When a line below contains the string "Configurations", show that line.

- - -

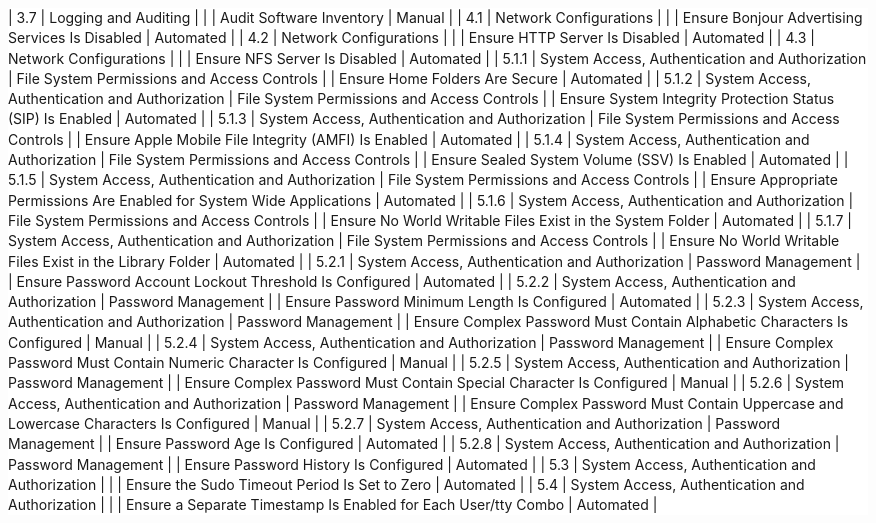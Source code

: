 |   3.7   |                   Logging and Auditing                   |                                            |            |                                             Audit Software Inventory                                             |           Manual           |
|   4.1   |                  Network Configurations                  |                                            |            |                                 Ensure Bonjour Advertising Services Is Disabled                                 |          Automated          |
|   4.2   |                  Network Configurations                  |                                            |            |                                          Ensure HTTP Server Is Disabled                                          |          Automated          |
|   4.3   |                  Network Configurations                  |                                            |            |                                          Ensure NFS Server Is Disabled                                          |          Automated          |
|  5.1.1  |      System Access, Authentication and Authorization      | File System Permissions and Access Controls |            |                                          Ensure Home Folders Are Secure                                          |          Automated          |
|  5.1.2  |      System Access, Authentication and Authorization      | File System Permissions and Access Controls |            |                            Ensure System Integrity Protection Status (SIP) Is Enabled                            |          Automated          |
|  5.1.3  |      System Access, Authentication and Authorization      | File System Permissions and Access Controls |            |                               Ensure Apple Mobile File Integrity (AMFI) Is Enabled                               |          Automated          |
|  5.1.4  |      System Access, Authentication and Authorization      | File System Permissions and Access Controls |            |                                   Ensure Sealed System Volume (SSV) Is Enabled                                   |          Automated          |
|  5.1.5  |      System Access, Authentication and Authorization      | File System Permissions and Access Controls |            |                     Ensure Appropriate Permissions Are Enabled for System Wide Applications                     |          Automated          |
|  5.1.6  |      System Access, Authentication and Authorization      | File System Permissions and Access Controls |            |                            Ensure No World Writable Files Exist in the System Folder                            |          Automated          |
|  5.1.7  |      System Access, Authentication and Authorization      | File System Permissions and Access Controls |            |                            Ensure No World Writable Files Exist in the Library Folder                            |          Automated          |
|  5.2.1  |      System Access, Authentication and Authorization      |             Password Management             |            |                             Ensure Password Account Lockout Threshold Is Configured                             |          Automated          |
|  5.2.2  |      System Access, Authentication and Authorization      |             Password Management             |            |                                   Ensure Password Minimum Length Is Configured                                   |          Automated          |
|  5.2.3  |      System Access, Authentication and Authorization      |             Password Management             |            |                     Ensure Complex Password Must Contain Alphabetic Characters Is Configured                     |           Manual           |
|  5.2.4  |      System Access, Authentication and Authorization      |             Password Management             |            |                       Ensure Complex Password Must Contain Numeric Character Is Configured                       |           Manual           |
|  5.2.5  |      System Access, Authentication and Authorization      |             Password Management             |            |                       Ensure Complex Password Must Contain Special Character Is Configured                       |           Manual           |
|  5.2.6  |      System Access, Authentication and Authorization      |             Password Management             |            |              Ensure Complex Password Must Contain Uppercase and Lowercase Characters Is Configured              |           Manual           |
|  5.2.7  |      System Access, Authentication and Authorization      |             Password Management             |            |                                        Ensure Password Age Is Configured                                        |          Automated          |
|  5.2.8  |      System Access, Authentication and Authorization      |             Password Management             |            |                                      Ensure Password History Is Configured                                      |          Automated          |
|   5.3   |      System Access, Authentication and Authorization      |                                            |            |                                  Ensure the Sudo Timeout Period Is Set to Zero                                  |          Automated          |
|   5.4   |      System Access, Authentication and Authorization      |                                            |            |                          Ensure a Separate Timestamp Is Enabled for Each User/tty Combo                          |          Automated          |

- - -

_Solution to the exercise_:
|   4.1   |                  Network Configurations                  |                                            |            |                                 Ensure Bonjour Advertising Services Is Disabled                                 |          Automated          |
|   4.2   |                  Network Configurations                  |                                            |            |                                          Ensure HTTP Server Is Disabled                                          |          Automated          |
|   4.3   |                  Network Configurations                  |                                            |            |                                          Ensure NFS Server Is Disabled                                          |          Automated          |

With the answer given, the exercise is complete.